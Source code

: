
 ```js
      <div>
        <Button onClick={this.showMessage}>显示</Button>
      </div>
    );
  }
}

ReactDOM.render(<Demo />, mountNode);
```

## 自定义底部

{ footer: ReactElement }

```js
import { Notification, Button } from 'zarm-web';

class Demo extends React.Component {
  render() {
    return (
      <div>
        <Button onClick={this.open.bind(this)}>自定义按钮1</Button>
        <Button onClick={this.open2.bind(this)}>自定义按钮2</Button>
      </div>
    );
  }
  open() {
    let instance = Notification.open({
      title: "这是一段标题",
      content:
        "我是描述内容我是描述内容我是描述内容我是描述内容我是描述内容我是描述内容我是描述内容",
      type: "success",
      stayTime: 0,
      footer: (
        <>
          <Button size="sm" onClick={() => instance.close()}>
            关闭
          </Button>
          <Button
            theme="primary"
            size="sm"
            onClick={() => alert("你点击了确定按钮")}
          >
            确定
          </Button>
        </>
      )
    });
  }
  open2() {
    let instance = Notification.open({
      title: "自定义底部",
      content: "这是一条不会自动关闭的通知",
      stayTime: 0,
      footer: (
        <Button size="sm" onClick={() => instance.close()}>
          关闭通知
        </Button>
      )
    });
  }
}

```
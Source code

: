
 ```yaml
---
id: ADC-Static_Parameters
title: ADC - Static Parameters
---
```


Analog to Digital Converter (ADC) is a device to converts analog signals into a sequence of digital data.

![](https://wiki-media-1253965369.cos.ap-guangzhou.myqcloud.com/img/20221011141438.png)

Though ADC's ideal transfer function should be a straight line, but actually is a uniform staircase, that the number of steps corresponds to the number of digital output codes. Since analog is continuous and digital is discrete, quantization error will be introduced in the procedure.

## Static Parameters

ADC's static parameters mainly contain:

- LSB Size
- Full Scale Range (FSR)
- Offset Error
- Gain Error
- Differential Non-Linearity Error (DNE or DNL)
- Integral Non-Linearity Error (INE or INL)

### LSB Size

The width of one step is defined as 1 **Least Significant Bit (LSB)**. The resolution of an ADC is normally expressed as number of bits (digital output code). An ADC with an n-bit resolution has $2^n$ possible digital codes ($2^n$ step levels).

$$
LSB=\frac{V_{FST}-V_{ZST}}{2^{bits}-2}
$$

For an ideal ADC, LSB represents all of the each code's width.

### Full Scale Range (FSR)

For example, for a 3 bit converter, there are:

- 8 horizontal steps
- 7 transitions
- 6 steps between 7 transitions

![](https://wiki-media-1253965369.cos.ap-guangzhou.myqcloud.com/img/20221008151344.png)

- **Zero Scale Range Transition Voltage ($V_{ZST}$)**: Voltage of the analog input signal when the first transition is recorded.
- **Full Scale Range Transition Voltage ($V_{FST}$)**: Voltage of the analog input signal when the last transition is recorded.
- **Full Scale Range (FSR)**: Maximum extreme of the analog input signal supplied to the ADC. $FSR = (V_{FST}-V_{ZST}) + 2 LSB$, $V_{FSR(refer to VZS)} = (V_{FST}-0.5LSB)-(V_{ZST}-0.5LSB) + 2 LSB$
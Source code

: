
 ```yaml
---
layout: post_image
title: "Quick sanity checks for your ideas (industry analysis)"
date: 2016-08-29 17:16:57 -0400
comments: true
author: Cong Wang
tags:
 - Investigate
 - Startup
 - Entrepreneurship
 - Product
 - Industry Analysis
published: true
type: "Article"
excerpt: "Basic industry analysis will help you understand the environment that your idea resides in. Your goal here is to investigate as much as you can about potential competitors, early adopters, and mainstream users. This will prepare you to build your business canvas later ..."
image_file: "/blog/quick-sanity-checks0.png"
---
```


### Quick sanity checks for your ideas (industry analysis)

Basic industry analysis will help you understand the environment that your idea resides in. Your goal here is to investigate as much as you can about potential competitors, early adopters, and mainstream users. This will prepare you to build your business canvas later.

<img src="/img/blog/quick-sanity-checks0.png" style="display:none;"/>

******

> _ASSIGNMENT_
Look above for the line containing "The width of"; copy from it through the last line, exactly, and nothing more.

> _EXERCISE ANSWER_
The width of one step is defined as 1 **Least Significant Bit (LSB)**. The resolution of an ADC is normally expressed as number of bits (digital output code). An ADC with an n-bit resolution has $2^n$ possible digital codes ($2^n$ step levels).

$$
LSB=\frac{V_{FST}-V_{ZST}}{2^{bits}-2}
$$

For an ideal ADC, LSB represents all of the each code's width.

### Full Scale Range (FSR)

For example, for a 3 bit converter, there are:

- 8 horizontal steps
- 7 transitions
- 6 steps between 7 transitions

![](https://wiki-media-1253965369.cos.ap-guangzhou.myqcloud.com/img/20221008151344.png)

- **Zero Scale Range Transition Voltage ($V_{ZST}$)**: Voltage of the analog input signal when the first transition is recorded.
- **Full Scale Range Transition Voltage ($V_{FST}$)**: Voltage of the analog input signal when the last transition is recorded.
- **Full Scale Range (FSR)**: Maximum extreme of the analog input signal supplied to the ADC. $FSR = (V_{FST}-V_{ZST}) + 2 LSB$, $V_{FSR(refer to VZS)} = (V_{FST}-0.5LSB)-(V_{ZST}-0.5LSB) + 2 LSB$
Source code

:
 ```yaml
---
layout: post_image
title: "Quick sanity checks for your ideas (industry analysis)"
date: 2016-08-29 17:16:57 -0400
comments: true
author: Cong Wang
tags:
 - Investigate
 - Startup
 - Entrepreneurship
 - Product
 - Industry Analysis
published: true
type: "Article"
excerpt: "Basic industry analysis will help you understand the environment that your idea resides in. Your goal here is to investigate as much as you can about potential competitors, early adopters, and mainstream users. This will prepare you to build your business canvas later ..."
image_file: "/blog/quick-sanity-checks0.png"
---
```


### Quick sanity checks for your ideas (industry analysis)

Basic industry analysis will help you understand the environment that your idea resides in. Your goal here is to investigate as much as you can about potential competitors, early adopters, and mainstream users. This will prepare you to build your business canvas later.

<img src="/img/blog/quick-sanity-checks0.png" style="display:none;"/>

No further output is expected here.